BEGIN Stored data
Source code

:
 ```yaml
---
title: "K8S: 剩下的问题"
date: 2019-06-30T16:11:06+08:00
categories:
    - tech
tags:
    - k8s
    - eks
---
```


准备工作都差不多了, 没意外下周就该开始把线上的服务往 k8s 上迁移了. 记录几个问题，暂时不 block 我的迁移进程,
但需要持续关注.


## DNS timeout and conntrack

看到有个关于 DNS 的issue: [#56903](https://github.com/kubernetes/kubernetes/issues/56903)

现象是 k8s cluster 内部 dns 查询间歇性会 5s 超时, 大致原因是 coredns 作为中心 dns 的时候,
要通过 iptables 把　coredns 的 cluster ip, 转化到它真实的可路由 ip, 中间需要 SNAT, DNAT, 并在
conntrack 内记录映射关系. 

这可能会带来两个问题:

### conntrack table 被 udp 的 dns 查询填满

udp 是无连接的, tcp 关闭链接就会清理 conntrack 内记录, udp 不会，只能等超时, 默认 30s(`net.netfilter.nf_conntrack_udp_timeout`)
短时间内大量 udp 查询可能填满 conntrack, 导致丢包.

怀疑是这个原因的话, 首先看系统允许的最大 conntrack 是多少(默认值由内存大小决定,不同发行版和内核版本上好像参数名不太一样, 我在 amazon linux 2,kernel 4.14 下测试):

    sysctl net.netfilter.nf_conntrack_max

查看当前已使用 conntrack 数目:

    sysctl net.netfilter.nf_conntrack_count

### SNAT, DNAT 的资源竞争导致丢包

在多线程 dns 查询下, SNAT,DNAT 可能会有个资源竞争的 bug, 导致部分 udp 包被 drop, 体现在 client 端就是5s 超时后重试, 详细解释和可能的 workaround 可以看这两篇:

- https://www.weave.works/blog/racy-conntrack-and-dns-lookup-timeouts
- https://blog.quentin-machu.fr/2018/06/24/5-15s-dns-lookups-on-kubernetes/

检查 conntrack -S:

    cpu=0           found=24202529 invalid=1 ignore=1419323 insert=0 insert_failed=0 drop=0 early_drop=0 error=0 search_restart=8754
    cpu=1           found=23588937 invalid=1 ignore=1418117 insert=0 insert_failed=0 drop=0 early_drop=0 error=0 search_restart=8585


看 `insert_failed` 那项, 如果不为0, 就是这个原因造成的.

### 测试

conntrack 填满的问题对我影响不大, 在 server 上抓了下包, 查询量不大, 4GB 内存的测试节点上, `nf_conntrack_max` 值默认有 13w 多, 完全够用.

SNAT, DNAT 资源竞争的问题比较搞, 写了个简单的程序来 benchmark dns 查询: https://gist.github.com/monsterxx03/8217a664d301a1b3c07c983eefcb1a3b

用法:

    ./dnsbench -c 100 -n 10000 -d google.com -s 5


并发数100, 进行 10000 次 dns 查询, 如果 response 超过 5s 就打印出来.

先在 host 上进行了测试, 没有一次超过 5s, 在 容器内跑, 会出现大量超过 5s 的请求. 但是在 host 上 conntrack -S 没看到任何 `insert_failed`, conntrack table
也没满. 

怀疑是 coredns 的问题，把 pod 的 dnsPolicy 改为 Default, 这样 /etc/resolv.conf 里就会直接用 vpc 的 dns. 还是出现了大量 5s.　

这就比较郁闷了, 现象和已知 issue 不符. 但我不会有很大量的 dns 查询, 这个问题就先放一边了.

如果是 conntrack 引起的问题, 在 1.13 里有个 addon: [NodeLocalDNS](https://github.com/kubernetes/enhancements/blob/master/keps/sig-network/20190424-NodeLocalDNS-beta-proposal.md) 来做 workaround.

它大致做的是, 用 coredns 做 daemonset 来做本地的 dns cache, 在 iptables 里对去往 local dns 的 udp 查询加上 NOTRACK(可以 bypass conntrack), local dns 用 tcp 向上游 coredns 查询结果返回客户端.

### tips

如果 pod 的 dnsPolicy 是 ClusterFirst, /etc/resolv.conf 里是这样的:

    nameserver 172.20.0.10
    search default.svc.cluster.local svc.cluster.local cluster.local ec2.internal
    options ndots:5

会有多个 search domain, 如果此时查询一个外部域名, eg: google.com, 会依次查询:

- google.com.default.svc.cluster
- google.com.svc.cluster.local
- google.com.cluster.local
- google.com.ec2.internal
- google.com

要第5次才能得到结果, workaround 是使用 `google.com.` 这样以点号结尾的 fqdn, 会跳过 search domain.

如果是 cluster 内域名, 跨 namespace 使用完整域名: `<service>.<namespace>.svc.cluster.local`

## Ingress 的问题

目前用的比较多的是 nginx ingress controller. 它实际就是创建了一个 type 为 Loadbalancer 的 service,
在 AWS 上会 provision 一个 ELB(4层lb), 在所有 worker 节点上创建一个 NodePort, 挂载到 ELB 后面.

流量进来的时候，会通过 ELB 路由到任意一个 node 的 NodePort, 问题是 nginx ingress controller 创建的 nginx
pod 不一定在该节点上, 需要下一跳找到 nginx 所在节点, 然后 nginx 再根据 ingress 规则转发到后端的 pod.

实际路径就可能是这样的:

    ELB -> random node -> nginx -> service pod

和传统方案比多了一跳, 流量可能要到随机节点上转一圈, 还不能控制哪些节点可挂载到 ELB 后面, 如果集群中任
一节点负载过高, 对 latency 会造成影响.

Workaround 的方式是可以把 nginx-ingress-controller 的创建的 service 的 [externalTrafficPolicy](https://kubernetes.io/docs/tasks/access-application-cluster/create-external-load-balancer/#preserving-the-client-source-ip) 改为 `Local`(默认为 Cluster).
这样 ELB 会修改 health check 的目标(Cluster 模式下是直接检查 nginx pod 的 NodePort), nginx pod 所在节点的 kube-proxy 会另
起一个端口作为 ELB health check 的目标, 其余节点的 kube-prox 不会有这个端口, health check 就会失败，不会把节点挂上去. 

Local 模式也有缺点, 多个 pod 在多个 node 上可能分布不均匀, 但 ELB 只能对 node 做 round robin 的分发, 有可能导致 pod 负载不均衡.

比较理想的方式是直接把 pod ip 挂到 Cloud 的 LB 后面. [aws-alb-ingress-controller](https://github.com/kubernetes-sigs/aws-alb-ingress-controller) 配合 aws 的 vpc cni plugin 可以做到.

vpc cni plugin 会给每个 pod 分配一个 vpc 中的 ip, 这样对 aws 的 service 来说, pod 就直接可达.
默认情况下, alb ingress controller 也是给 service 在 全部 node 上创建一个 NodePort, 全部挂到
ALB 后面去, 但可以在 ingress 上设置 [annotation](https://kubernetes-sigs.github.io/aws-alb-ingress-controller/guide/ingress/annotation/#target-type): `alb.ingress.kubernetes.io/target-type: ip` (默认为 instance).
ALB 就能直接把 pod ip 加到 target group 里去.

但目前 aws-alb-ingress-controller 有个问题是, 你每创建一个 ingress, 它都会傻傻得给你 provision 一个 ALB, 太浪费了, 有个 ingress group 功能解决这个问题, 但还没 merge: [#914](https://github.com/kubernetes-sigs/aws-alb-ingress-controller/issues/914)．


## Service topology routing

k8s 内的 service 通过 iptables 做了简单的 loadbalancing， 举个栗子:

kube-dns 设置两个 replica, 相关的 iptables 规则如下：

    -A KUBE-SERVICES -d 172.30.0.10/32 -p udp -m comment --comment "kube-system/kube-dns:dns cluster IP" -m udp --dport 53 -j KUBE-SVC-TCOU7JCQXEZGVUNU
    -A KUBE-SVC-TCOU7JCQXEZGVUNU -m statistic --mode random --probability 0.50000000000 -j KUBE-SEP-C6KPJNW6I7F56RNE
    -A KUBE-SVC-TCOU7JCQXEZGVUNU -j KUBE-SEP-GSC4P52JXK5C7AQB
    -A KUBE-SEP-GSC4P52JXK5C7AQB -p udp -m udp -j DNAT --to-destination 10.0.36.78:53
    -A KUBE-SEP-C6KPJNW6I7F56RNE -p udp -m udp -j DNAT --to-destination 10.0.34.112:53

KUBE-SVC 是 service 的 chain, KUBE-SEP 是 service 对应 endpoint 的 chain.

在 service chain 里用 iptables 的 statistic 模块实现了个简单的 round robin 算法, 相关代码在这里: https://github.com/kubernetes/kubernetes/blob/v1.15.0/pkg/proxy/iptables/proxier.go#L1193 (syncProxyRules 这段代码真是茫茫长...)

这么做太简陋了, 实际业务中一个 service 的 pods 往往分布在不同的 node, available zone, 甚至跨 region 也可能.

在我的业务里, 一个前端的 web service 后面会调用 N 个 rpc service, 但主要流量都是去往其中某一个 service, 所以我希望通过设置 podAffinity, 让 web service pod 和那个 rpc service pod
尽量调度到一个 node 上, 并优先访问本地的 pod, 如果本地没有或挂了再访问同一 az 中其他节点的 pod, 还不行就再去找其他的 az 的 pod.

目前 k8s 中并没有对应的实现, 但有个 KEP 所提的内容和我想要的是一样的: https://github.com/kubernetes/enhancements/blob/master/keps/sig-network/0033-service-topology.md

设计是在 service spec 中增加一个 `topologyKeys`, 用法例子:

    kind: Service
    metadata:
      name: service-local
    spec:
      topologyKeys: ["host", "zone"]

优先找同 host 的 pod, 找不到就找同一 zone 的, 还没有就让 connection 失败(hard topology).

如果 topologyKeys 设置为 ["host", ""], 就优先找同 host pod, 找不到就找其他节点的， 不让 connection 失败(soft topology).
END Stored data
About this task - Find the word "domain" in the listing above, then copy each line where it turns up.

Answer box -
会有多个 search domain, 如果此时查询一个外部域名, eg: google.com, 会依次查询:
要第5次才能得到结果, workaround 是使用 `google.com.` 这样以点号结尾的 fqdn, 会跳过 search domain.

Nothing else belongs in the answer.